Garic Wharton is on his way to a 33-yard score in the second quarter. Photo by Mark J. Rebilas-US PRESSWIRE

What is it that coaches always say? If you’re going to make a mistake, make it going full speed?

That’s what Arizona Wildcats sophomore receiver Garic Wharton did Saturday night against Washington.

In the second quarter, Wharton, lined up in the right slot, fully committed to running his route. It just happened to be the wrong route.

Whatever. He still broke free in the middle of the field, and quarterback Matt Scott, as if nothing was wrong, calmly lofted a pass to Wharton, who sprinted for a 33-yard touchdown, the first of his career.

The play gave the Wildcats a 24-3 lead with 4:43 to go before halftime.

“Basically, it was the wrong route,” Wharton admitted. “What happened, I still got in the same spot I would have gotten had I run the right route, so it kind of all worked out. Coach couldn’t be that mad.”

True. It worked out so well that coach Rich Rodriguez couldn’t do much complaining, at least during and after the game, about Wharton busting his route. Hmmm. Maybe there will just be some gentle teaching in the film room instead.

“I didn’t yell too much because he scored,” Rodriguez said. “But Matt saw it, and Garic is a fast guy, so it worked out pretty well.”

Wharton hasn’t played much this season, not even on kick returns, where he presumably could put his great speed to use. He returned 14 kickoffs last season, when he didn’t have a catch.

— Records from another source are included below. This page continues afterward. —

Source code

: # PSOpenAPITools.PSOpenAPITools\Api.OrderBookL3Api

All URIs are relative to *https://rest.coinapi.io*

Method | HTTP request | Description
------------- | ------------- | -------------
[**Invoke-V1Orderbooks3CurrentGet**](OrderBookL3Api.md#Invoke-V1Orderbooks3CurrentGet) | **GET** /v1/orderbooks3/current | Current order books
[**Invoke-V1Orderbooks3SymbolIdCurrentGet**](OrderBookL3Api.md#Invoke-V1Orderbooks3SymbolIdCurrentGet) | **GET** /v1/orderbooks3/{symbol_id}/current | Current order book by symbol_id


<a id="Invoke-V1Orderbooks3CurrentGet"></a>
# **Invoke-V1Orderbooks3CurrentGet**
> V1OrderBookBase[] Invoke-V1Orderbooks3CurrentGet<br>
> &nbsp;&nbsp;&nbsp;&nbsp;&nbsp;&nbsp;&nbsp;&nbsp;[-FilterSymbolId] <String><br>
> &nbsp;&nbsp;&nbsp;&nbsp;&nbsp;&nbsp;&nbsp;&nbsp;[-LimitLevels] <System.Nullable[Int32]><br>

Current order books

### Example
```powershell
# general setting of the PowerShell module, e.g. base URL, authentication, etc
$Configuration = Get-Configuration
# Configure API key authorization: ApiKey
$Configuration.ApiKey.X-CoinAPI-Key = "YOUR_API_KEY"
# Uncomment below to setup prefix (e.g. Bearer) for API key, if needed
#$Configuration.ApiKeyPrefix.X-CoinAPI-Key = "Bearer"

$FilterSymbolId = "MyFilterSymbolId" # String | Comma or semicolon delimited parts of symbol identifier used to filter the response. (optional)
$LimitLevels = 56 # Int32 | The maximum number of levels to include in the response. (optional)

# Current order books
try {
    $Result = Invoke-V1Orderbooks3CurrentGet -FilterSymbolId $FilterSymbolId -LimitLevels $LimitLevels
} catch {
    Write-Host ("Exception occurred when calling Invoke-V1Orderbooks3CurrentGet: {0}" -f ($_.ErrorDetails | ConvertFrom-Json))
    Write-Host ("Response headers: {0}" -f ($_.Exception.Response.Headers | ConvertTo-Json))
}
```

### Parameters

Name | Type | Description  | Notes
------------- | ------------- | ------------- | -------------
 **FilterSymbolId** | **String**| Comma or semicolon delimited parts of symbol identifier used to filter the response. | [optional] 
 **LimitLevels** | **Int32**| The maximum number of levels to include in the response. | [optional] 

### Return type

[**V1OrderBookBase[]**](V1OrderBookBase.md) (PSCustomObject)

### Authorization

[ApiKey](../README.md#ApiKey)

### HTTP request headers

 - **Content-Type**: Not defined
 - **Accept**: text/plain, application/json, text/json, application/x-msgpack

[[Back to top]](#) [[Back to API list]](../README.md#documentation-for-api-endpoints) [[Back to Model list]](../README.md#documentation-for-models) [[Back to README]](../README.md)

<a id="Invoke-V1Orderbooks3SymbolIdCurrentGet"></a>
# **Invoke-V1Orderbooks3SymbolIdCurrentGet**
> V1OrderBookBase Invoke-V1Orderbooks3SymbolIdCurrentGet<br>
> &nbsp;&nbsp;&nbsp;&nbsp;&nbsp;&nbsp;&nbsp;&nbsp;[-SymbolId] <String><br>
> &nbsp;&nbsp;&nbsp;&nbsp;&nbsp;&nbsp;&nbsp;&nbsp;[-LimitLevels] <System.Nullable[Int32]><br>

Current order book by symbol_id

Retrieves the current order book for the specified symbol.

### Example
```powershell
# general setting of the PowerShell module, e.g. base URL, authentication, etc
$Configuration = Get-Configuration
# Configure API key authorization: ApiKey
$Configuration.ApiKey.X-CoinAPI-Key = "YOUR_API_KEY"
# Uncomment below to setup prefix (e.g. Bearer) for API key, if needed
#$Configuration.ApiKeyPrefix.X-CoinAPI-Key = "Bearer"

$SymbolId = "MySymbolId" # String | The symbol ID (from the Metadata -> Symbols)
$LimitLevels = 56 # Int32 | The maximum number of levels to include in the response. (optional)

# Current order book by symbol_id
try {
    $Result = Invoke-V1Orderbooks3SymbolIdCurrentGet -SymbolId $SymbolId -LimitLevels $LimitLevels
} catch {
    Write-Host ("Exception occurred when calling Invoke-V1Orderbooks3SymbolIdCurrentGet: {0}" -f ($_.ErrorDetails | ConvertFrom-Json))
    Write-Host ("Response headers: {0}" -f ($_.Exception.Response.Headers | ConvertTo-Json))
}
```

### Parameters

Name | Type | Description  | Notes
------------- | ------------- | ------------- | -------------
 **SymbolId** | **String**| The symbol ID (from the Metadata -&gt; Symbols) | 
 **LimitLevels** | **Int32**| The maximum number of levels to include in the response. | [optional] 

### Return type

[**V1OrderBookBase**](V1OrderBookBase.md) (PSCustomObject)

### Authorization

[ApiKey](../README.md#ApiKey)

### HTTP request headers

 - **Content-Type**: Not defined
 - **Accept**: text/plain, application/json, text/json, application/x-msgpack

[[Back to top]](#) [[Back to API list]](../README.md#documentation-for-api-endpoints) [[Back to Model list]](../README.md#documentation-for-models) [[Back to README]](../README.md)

He had played in just four of six games this season before Saturday night’s 52-17 win. He had one reception for 6 yards.

Wharton had three catches for 59 yards against the Huskies.

“I’m just happy, man. Blessed,” he said.

“A lot of hard work. A lot of games when I didn’t see action, I was just wondering if I should even be here, if I deserve to be here. It feels good to prove myself.”

Rodriguez’s first instinct this spring was to use Wharton’s sprinter’s speed as a deep threat, so the coach moved him from the slot to outside receiver, looking for one-on-one opportunities down the sideline.

But Wharton (5-11, 164) was recently moved back inside — Rodriguez would like his receivers to eventually learn all the positions, anyway — helping to fill the second slot position opposite Austin Hill.

Given Richard Morrison’s struggles in the slot, and the ankle injury that kept Johnny Jackson out of the Washington game, Wharton played with the first-string Saturday night.

He said his “consistent hard work” in practice helped earn him that shot.

“After all the games when I didn’t see a lot of action, didn’t get to play, I still practiced hard. I still brought my game in there. When the opportunity opened up, people got hurt, that’s when I stepped up. Hopefully, I will be used more.”

Wharton, who ran 100 meters in 10.39 seconds in high school, will still be living by the same mantra: Play fast.

“Don’t be hesitant. I feel that’s what really works,” he said.

“Don’t second-guess yourself. Keep thinking that is what you have to do. The route, just run it as hard as you can and anything can happen.”